# TRY IT
For the records below, give the number of lines where the string "size" occurs. Include nothing else.

[Opening GIVEN RECORDS section]

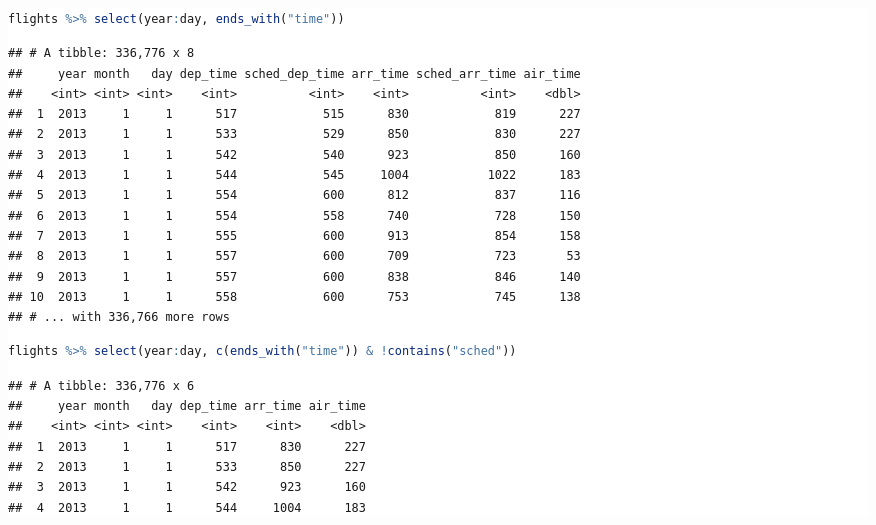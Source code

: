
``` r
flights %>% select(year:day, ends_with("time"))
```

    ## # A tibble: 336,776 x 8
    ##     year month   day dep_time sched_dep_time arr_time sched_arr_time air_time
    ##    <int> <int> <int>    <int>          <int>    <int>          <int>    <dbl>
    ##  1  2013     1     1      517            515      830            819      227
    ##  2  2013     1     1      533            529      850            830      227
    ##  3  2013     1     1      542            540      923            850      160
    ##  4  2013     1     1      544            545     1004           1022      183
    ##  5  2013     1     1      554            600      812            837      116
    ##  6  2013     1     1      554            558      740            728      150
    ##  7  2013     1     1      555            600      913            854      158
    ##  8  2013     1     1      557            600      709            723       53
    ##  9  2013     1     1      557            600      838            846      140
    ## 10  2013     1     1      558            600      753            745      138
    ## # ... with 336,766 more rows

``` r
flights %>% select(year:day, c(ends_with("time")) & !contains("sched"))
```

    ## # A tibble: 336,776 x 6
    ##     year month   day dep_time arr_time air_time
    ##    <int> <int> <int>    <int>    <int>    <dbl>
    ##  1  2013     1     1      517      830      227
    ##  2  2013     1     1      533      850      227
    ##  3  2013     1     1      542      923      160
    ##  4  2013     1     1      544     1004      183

[Closing GIVEN RECORDS section]
[Opening GIVEN RECORDS section]

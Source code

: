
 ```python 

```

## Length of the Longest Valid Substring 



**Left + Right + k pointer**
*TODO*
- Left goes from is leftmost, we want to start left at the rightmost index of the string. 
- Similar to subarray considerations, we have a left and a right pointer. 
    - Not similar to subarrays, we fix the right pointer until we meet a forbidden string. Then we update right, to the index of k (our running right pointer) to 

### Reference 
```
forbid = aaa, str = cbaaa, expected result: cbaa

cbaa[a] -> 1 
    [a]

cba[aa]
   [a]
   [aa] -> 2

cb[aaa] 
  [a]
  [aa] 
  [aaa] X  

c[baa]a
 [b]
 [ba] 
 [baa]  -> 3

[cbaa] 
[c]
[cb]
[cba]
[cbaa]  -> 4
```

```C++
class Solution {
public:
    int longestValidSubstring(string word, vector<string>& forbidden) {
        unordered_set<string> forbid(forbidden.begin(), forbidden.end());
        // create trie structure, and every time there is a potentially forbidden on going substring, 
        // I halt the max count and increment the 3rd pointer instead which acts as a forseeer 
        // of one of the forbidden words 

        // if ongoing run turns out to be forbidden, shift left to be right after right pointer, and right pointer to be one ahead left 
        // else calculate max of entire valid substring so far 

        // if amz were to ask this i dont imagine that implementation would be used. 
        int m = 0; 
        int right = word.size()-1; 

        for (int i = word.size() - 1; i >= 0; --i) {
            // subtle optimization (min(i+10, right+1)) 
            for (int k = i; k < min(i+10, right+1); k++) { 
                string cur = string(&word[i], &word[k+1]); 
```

[Closing GIVEN RECORDS section]

# RESULT
2